We honestly had no intention of keeping S-Boogie up past midnight. Traditionally we don't even stay up till midnight ourselves, even if we try. We were going to let her stay up a little later than usual, come home about ten, and put her in bed. And that plan would have worked, were S-Boogie and Foxy J and I not having so much fun. I blame editorgirl for throwing such a great party.

Lately, S-Boogie tends to wake up just a little before Foxy and I are ready to, so she gets in bed with us and kicks our faces until we wake up. This morning, she got up at about the usual time, climbed into our bed, and went back to sleep. We went to sacrament meeting at nine, came home because her nose is too runny to go to nursery, and she asked to take a nap. What we have here is a tired Boogie.

2. Good Music

Last night I finally succeeded in transferring all our music to the MP3 player we got with the gift card my dad gave us for Christmas (thanks again, Dad). The total rings in at 2552 tracks from 224 albums, using up less than half of the 20 GB capacity of the player.

3. New Year's Resolutions

i. Read the Old Testament. The Sunday school teacher recommended the New Jewish Publication Society Translation of the Tanakh, and I think I might try it out, just to do something different.

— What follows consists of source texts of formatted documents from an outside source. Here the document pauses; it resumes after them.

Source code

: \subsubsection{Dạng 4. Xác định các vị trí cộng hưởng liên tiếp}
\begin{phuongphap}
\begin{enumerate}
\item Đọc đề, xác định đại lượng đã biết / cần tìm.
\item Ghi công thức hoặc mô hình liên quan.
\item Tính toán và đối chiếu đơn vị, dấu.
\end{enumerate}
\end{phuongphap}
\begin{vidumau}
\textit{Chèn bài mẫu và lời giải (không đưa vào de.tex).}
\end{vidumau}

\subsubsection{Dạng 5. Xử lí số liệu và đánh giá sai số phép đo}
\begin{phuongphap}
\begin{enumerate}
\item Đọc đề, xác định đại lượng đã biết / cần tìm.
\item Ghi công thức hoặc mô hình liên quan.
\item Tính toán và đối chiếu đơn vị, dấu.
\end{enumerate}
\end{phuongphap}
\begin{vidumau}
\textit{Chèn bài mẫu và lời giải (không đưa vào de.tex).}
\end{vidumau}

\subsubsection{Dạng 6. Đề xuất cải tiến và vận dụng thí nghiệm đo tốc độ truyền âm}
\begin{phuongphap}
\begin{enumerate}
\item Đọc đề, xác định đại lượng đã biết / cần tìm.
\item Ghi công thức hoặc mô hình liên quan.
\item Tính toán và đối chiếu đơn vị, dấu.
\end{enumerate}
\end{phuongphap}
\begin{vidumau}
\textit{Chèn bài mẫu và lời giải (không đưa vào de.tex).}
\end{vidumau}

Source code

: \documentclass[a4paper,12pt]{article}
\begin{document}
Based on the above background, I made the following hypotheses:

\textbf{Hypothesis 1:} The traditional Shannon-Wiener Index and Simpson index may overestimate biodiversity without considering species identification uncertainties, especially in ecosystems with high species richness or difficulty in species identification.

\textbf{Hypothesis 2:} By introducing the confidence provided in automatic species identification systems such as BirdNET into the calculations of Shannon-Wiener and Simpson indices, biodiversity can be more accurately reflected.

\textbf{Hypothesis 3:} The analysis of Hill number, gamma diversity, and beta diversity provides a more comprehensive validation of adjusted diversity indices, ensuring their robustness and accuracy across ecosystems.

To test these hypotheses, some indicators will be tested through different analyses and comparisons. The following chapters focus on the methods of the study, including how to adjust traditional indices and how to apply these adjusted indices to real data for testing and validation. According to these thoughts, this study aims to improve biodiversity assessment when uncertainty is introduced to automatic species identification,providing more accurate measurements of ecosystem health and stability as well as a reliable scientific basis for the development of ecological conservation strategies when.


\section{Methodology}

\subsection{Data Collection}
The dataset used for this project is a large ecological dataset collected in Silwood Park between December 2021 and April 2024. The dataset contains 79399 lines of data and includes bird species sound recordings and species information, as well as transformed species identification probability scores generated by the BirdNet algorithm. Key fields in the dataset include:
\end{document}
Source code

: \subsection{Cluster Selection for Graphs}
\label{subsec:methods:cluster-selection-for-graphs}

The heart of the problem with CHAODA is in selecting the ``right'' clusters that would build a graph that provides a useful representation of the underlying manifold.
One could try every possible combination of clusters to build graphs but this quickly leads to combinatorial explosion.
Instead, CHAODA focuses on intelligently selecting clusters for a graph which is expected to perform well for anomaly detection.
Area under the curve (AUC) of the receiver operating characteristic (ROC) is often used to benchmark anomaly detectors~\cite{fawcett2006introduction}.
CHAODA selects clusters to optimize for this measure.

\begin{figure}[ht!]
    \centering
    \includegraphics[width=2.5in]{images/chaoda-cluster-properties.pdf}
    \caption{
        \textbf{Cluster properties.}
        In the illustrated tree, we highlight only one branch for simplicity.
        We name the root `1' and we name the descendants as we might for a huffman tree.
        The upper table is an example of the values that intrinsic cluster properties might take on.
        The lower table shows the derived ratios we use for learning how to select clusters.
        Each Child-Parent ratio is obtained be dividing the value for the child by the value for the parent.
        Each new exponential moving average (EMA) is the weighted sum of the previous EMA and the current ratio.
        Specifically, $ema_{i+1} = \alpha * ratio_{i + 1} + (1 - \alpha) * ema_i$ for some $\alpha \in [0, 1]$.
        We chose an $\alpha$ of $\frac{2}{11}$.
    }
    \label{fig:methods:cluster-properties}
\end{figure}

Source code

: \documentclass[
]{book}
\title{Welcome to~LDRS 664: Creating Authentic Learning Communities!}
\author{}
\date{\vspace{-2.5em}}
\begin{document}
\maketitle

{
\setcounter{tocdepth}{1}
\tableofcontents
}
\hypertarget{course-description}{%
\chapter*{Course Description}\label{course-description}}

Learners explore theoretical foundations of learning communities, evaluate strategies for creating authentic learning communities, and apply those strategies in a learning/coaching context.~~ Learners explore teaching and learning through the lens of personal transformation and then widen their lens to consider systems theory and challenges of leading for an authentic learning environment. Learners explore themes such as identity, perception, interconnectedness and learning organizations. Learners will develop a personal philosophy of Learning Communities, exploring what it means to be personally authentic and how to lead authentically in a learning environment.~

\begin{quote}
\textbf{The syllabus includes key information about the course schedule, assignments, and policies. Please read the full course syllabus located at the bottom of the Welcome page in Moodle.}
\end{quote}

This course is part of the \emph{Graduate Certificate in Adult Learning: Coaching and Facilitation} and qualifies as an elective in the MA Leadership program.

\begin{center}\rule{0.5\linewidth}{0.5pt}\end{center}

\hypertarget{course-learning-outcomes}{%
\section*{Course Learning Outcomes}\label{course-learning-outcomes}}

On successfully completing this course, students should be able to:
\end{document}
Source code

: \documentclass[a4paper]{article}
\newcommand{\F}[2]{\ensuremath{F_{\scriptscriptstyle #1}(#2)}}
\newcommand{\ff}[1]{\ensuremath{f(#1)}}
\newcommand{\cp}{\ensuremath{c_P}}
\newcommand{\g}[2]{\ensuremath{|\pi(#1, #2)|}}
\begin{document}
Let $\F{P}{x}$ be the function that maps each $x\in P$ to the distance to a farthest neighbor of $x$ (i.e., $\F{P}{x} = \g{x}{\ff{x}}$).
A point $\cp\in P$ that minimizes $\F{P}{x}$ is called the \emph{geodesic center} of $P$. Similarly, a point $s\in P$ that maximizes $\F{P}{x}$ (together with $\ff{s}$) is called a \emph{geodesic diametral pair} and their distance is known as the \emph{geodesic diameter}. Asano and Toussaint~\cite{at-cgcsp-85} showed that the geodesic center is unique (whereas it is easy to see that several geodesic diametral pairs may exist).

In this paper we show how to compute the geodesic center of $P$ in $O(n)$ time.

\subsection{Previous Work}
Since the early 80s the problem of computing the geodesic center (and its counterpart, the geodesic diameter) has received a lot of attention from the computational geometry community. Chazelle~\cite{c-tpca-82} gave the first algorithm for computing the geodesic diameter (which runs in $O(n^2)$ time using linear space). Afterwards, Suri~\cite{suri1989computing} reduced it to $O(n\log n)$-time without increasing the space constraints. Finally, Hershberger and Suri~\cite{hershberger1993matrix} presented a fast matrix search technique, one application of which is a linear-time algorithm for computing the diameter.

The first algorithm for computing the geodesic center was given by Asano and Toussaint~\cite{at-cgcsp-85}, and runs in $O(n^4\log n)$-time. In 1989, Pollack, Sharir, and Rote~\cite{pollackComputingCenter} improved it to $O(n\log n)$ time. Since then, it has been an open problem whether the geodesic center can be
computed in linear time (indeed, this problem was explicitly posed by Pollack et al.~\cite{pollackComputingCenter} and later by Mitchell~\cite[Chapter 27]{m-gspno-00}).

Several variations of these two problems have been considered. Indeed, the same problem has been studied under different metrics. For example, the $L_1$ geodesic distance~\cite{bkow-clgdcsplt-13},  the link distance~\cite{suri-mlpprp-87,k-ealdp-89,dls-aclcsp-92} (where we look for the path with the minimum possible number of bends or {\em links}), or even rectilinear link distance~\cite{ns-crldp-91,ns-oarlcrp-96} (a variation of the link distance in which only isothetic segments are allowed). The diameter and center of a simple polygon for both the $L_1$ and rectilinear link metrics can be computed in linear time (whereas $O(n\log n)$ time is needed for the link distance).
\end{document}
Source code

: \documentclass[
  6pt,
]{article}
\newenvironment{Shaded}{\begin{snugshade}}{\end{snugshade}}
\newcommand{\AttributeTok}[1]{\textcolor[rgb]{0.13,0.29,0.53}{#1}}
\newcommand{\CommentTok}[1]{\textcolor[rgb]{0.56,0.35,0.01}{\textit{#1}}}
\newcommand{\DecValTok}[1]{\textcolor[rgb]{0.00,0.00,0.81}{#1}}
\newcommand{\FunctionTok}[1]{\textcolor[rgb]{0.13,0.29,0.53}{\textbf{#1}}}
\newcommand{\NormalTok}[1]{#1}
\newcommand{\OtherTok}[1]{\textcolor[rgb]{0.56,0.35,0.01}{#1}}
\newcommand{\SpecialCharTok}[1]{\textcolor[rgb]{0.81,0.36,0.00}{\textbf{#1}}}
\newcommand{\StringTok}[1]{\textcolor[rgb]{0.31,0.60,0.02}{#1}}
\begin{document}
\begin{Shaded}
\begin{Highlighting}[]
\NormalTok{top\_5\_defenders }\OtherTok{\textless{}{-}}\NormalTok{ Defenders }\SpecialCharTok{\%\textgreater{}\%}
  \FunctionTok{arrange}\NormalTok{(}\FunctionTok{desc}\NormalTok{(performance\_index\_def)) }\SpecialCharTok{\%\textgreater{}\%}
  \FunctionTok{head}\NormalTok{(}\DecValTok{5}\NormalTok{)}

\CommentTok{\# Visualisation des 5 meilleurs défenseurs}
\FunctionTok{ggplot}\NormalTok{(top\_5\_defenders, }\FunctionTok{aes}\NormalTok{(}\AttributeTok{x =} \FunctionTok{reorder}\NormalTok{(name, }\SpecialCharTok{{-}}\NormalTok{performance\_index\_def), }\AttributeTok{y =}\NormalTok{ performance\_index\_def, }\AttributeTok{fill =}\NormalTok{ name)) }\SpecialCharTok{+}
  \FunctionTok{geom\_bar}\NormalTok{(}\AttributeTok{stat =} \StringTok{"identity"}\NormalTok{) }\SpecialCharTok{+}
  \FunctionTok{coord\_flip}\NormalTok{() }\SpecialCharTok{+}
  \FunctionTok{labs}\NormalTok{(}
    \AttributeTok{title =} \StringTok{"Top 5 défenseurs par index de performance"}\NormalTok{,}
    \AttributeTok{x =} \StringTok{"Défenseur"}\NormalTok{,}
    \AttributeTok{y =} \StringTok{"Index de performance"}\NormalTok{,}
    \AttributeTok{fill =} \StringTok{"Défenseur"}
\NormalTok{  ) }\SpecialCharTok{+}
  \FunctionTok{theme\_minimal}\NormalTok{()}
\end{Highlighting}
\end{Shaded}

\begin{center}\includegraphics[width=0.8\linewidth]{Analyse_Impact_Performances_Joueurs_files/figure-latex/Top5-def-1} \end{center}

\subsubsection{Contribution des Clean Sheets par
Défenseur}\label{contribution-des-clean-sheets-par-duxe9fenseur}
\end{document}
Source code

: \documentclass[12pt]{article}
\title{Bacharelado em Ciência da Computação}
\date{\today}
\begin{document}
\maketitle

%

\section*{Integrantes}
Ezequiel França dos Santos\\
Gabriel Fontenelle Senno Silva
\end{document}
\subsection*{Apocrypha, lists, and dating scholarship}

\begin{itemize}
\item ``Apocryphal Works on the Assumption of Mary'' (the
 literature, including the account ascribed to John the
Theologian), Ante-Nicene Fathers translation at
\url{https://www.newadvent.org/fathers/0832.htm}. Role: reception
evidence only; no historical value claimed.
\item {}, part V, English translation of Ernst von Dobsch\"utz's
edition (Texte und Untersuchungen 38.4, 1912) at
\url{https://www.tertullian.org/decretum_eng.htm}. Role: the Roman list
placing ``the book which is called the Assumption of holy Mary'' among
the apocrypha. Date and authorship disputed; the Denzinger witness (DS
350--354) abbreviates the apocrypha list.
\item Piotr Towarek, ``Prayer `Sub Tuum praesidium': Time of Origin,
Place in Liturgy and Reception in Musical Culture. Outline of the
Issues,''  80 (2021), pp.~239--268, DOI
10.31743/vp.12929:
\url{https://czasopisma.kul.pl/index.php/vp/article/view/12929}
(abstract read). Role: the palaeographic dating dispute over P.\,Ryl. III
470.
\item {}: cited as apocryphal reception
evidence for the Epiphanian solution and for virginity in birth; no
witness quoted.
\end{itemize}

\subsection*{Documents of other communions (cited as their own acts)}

ii. Get a six-pack (my own, not someone else's).

iii. Read at least one book per month. I'm embarrassed to admit that, as a librarian and an English teacher, I need to make this a goal. This past semester I just didn't have any time left over after preparing lesson plans, hanging out with S-Boog, working, eating, sleeping, writing, blogging, and occasionally running into Foxy J. I need to make time, though. Somehow.

iv. Read more poetry. I've been reading Foxy's copy of Leaves of Grass and I've been enjoying it. Considering the length and my pace, maybe my goal should just be to finish Leaves this year.

v. Do something fun and surprising for Foxy on a regular basis. (This one's a secret; don't tell her.)

I'll report back throughout the year. Please harass me if I don't.